Terbaru, Satgas Saber Pungli ini bahkan telah dibubarkan oleh Presiden Prabowo Subianto pada Juni 2025 melalui Perpres Nomor 49 Tahun 2025, karena dinilai sudah tidak efektif.

3. Sistem OSS (Online Single Submission): Digitalisasi Tak Selalu Otomatis Selesaikan Masalah

Tujuan Awal:
Sistem Online Single Submission (OSS) diluncurkan pada 2018 sebagai upaya pemerintah untuk mempercepat dan menyederhanakan proses perizinan usaha dan investasi secara elektronik, di bawah koordinasi Kementerian Investasi/BKPM. Konsepnya adalah “satu pintu” agar investor tidak perlu lagi berbelit-belit mengurus izin.

Yang Terjadi:
Meski sudah didigitalisasi, sistem OSS belum bekerja signifikan. Ekonom Syafruddin Karimi menilai OSS masih tersandera oleh praktik lama yang enggan berubah.

“Pemerintah tampak terlalu percaya bahwa digitalisasi akan otomatis menyelesaikan masalah birokrasi. Padahal, tanpa penyederhanaan proses, integrasi kelembagaan, dan pembenahan perilaku aparatur, sistem secanggih apa pun akan lumpuh di tangan struktur yang tidak mau berubah,” jelasnya.

Artinya, yang dibutuhkan bukan hanya platform digital, melainkan penataan ulang menyeluruh atas tata kelola perizinan dari hulu ke hilir, termasuk mentalitas birokrat.

Apa Langkah Pemerintah Sekarang?

Di bawah kepemimpinan baru, pemerintah, melalui Wakil Menteri Investasi dan Hilirisasi Todotua Pasaribu, berkomitmen untuk melakukan pembenahan menyeluruh. Salah satu langkah konkret adalah merevisi Peraturan Pemerintah (PP) Nomor 28 Tahun 2021 tentang Penyelenggaraan Perizinan Berusaha Berbasis Risiko.

Revisi ini diharapkan menjadi terobosan untuk mempercepat, mempermudah, dan memberikan kepastian hukum bagi pelaku usaha. Pemerintah juga berencana menerapkan skema “fiktif positif”, di mana izin usaha akan otomatis terbit jika kementerian atau lembaga teknis tidak mengeluarkan keputusan dalam tenggat waktu yang ditentukan. Langkah ini diharapkan memangkas waktu perizinan yang selama ini dikeluhkan.

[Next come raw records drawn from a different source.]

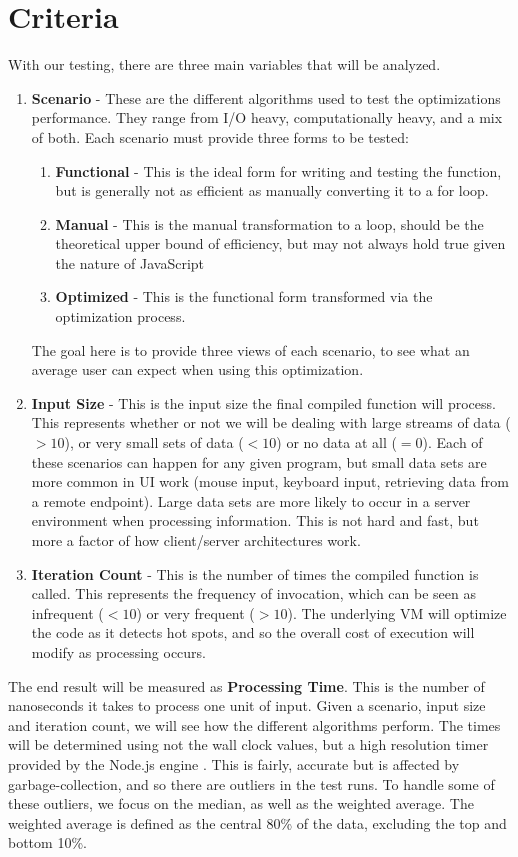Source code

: \section{Criteria}

With our testing, there are three main variables that will be analyzed.

\begin{enumerate}
  \item \textbf{Scenario} - These are the different algorithms used to test the optimizations performance. They range from I/O heavy, computationally heavy, and a mix of both.  Each scenario must provide three forms to be tested:
    \begin{enumerate}
      \item \textbf{Functional} - This is the ideal form for writing and testing the function, but is generally not as efficient as manually converting it to a for loop.
      \item \textbf{Manual} - This is the manual transformation to a  loop, should be the theoretical upper bound of efficiency, but may not always hold true given the nature of JavaScript
      \item \textbf{Optimized} - This is the functional form transformed via the optimization process.  
    \end{enumerate}
  The goal here is to provide three views of each scenario, to see what an average user can expect when using this optimization.
  \item \textbf{Input Size} - This is the input size the final compiled function will process.  This represents whether or not we will be dealing with large streams of data ($> 10$), or very small sets of data ($< 10$) or no data at all ($=0$).  Each of these scenarios can happen for any given program, but small data sets are more common in UI work (mouse input, keyboard input, retrieving data from a remote endpoint).  Large data sets are more likely to occur in a server environment when processing information. This is not hard and fast, but more a factor of how client/server architectures work. 
  \item \textbf{Iteration Count} - This is the number of times the compiled function is called.  This represents the frequency of invocation, which can be seen as infrequent ($< 10$) or very frequent ($> 10$).  The underlying VM will optimize the code as it detects hot spots, and so the overall cost of execution will modify as processing occurs.  
\end{enumerate}

The end result will be measured as \textbf{Processing Time}. This is the number of nanoseconds it takes to process one unit of input.  Given a scenario, input size and iteration count, we will see how the different algorithms perform.   The times will be determined using not the wall clock values, but a high resolution timer provided by the Node.js engine \cite{nodehr16}.  This is fairly, accurate but is affected by garbage-collection, and so there are outliers in the test runs. To handle some of these outliers, we focus on the median, as well as the weighted average. The weighted average is defined as the central 80\% of the data, excluding the top and bottom 10\%.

Pemerintah optimistis target investasi sebesar Rp13.032 triliun hingga tahun 2030 dapat tercapai, demi merealisasikan pertumbuhan ekonomi 8 persen.

Kesimpulan

Gagalnya investasi Rp1.500 triliun masuk ke Indonesia pada 2024 menjadi catatan penting bagi pemerintah. Meski berbagai upaya seperti Omnibus Law, Satgas Saber Pungli, dan sistem OSS telah diluncurkan di era sebelumnya, tantangan seperti ketidakpastian hukum, pungli, dan birokrasi yang berbelit masih menjadi ganjalan.

Kini, dengan komitmen untuk mereformasi birokrasi dan sistem perizinan, termasuk penerapan “fiktif positif”, diharapkan iklim investasi di Indonesia bisa lebih menarik. Kepastian hukum dan kemudahan berusaha adalah kunci utama agar para investor tidak ragu lagi menanamkan modalnya di Tanah Air, demi kemajuan ekonomi Indonesia.